## Work task
Find the string "where" in the data, and copy out each line that has it.
Provided records Start Marker
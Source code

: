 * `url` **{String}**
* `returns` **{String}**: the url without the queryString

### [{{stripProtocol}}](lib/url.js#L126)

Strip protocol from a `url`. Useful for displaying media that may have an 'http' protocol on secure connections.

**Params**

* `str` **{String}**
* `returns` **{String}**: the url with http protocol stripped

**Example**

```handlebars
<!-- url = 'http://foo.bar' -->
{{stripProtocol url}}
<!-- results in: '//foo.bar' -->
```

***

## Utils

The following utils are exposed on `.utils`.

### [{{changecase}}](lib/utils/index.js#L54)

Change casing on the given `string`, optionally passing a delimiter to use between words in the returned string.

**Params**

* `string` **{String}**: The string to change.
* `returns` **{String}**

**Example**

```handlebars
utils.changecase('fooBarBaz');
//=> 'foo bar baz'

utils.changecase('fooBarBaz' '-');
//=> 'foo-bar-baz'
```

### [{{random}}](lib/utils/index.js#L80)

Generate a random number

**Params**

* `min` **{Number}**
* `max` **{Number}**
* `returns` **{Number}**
Provided records End Marker
Provided records Start Marker
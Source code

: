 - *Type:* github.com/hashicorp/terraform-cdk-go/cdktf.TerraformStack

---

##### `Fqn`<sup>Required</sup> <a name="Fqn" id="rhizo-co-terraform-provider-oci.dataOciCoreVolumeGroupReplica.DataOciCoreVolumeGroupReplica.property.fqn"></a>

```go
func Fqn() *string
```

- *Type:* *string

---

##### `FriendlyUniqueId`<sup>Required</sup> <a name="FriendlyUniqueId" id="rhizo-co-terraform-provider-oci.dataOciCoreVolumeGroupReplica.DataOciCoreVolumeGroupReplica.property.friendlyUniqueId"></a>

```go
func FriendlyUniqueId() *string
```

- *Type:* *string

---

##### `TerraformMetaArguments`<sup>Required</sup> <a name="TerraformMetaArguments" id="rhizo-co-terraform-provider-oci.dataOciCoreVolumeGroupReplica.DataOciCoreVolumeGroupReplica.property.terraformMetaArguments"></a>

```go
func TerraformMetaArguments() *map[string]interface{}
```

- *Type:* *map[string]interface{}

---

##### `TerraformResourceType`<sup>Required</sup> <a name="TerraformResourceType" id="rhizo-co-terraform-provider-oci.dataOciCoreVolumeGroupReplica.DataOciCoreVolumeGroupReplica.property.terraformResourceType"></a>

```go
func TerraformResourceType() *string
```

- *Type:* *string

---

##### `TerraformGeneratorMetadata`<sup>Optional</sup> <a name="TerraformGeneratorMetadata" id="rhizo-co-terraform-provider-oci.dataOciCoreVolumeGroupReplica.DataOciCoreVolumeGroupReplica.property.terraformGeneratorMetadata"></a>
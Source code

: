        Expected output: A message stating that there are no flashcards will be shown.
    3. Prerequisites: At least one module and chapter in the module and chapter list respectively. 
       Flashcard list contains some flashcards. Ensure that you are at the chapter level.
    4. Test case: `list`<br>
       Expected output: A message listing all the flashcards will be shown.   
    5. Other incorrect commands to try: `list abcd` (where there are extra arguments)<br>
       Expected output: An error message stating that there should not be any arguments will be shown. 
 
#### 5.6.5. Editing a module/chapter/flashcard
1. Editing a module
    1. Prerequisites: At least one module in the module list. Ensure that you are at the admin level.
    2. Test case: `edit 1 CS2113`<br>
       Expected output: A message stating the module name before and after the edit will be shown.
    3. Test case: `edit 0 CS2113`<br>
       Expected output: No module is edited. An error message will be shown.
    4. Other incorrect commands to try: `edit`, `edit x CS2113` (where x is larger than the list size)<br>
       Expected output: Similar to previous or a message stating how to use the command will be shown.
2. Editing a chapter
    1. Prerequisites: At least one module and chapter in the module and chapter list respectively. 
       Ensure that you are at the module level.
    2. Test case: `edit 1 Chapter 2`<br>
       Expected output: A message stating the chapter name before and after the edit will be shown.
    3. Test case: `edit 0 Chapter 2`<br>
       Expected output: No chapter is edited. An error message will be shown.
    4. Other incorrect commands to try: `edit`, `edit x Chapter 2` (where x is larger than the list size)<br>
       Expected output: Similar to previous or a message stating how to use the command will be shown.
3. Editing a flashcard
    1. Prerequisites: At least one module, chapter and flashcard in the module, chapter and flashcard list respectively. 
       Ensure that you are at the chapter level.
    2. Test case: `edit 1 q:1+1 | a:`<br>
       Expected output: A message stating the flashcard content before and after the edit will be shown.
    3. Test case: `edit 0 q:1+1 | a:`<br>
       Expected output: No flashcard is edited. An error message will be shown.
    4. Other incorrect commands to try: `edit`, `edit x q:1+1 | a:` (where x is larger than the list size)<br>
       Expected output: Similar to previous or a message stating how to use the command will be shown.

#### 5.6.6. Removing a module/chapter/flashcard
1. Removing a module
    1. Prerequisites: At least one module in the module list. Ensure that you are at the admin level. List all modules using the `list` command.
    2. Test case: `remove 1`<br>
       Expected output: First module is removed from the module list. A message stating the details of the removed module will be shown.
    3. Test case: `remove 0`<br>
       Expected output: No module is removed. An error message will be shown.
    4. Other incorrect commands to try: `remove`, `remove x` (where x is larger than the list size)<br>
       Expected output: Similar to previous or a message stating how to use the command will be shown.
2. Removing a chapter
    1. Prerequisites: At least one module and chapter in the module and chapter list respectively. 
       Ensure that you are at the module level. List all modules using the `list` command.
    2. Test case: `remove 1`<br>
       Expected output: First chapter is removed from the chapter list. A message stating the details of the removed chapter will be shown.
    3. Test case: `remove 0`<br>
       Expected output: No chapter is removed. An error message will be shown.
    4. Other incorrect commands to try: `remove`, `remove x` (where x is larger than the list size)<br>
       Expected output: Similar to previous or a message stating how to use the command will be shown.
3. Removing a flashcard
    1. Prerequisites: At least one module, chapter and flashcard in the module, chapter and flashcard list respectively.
Provided records End Marker
Provided records Start Marker
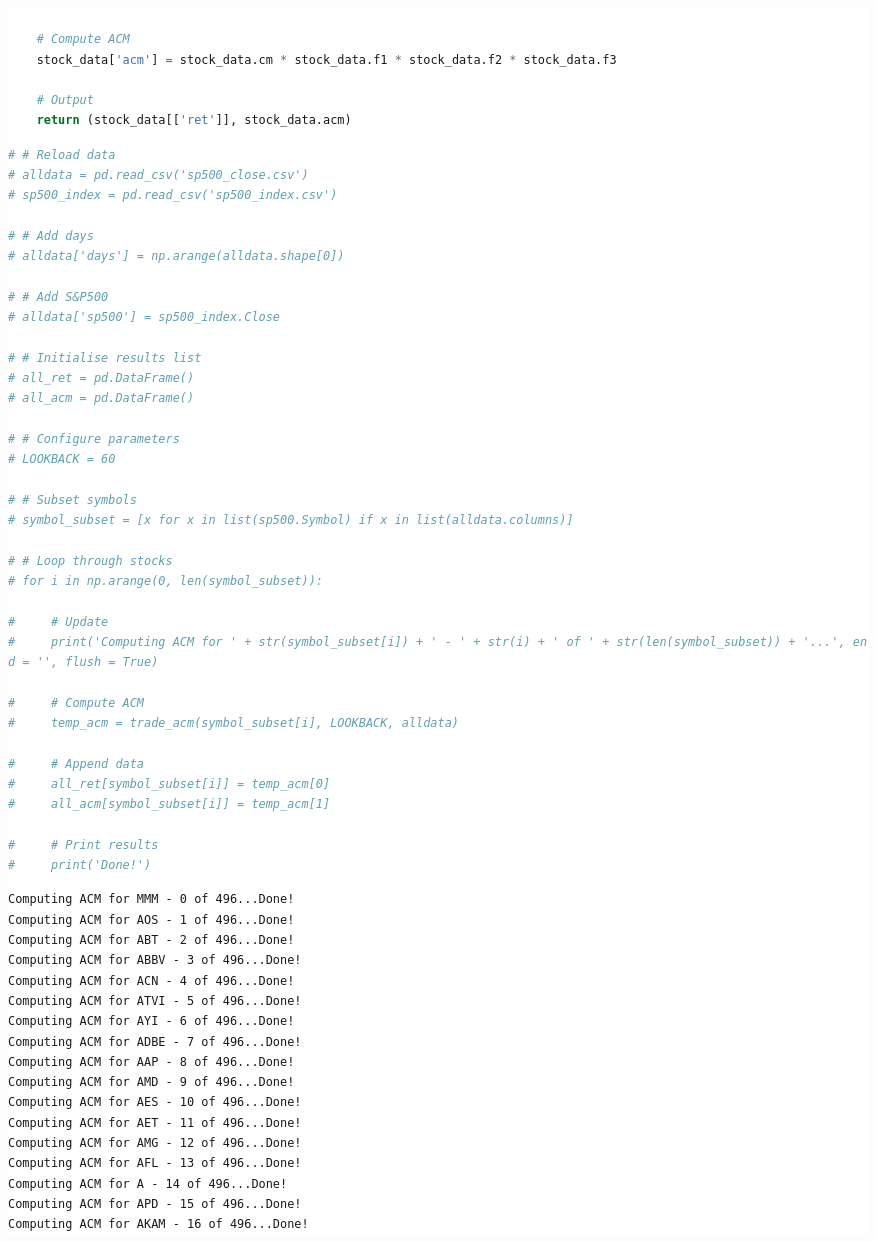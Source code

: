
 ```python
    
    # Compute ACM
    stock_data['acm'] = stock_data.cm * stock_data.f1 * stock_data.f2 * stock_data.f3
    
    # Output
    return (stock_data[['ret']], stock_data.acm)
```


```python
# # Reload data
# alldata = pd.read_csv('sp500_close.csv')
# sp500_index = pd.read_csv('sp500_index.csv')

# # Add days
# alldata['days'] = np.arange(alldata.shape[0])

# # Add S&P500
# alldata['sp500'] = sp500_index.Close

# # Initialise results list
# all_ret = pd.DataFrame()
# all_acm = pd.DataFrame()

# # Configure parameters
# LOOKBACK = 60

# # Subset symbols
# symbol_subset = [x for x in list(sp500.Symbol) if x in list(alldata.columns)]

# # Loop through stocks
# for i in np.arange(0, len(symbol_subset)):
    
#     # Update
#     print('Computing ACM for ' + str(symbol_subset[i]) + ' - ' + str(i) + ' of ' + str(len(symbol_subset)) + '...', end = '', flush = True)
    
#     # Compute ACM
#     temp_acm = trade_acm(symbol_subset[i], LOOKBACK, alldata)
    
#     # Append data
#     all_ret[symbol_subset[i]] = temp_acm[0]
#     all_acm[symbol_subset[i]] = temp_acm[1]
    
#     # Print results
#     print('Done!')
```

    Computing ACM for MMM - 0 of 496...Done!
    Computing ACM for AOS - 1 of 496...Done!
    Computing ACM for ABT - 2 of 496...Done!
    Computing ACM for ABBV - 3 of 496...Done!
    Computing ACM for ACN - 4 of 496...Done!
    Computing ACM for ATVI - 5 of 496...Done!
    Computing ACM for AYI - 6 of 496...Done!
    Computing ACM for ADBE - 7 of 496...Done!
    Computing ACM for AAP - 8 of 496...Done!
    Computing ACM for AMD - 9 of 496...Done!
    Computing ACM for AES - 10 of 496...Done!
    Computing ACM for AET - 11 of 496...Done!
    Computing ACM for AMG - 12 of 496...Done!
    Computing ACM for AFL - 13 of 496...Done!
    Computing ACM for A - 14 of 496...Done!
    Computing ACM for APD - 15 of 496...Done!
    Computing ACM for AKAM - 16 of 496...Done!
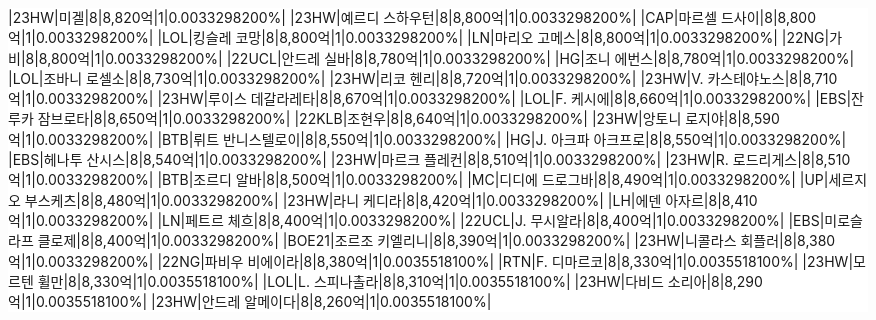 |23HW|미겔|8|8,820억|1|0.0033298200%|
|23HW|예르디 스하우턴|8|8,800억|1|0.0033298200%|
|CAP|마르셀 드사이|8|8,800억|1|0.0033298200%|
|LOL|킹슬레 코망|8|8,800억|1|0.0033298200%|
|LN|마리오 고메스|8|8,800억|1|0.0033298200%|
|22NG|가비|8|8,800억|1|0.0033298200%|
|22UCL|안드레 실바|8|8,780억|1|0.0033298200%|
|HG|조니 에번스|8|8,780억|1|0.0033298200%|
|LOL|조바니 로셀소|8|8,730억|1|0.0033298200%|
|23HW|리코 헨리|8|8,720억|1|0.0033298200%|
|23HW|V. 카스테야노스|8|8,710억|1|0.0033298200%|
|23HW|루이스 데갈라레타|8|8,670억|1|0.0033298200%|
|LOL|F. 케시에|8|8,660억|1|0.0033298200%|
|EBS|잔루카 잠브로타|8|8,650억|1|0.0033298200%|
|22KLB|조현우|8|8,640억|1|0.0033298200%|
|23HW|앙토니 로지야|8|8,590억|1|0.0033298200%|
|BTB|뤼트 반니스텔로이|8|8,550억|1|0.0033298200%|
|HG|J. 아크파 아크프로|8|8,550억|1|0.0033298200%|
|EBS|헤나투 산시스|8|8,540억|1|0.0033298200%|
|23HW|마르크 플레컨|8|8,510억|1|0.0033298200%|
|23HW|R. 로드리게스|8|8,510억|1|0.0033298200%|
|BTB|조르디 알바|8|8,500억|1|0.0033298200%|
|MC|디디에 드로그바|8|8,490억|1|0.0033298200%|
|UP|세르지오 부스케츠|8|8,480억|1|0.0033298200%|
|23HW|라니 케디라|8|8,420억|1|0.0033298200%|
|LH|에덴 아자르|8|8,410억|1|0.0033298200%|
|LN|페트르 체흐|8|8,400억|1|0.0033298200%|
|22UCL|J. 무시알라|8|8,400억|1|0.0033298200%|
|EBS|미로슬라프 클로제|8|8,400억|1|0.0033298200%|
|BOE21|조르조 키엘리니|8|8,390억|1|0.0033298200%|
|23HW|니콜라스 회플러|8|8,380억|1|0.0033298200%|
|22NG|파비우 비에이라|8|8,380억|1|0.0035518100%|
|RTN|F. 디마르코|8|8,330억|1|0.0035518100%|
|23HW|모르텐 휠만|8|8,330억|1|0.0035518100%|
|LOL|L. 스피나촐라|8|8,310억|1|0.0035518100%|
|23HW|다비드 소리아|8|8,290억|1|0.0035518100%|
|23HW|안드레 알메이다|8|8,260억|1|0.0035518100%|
Provided records End Marker
## Answer section
    5. Other incorrect commands to try: `list abcd` (where there are extra arguments)<br>
    4. Other incorrect commands to try: `edit`, `edit x CS2113` (where x is larger than the list size)<br>
    4. Other incorrect commands to try: `edit`, `edit x Chapter 2` (where x is larger than the list size)<br>
    4. Other incorrect commands to try: `edit`, `edit x q:1+1 | a:` (where x is larger than the list size)<br>
    4. Other incorrect commands to try: `remove`, `remove x` (where x is larger than the list size)<br>
    4. Other incorrect commands to try: `remove`, `remove x` (where x is larger than the list size)<br>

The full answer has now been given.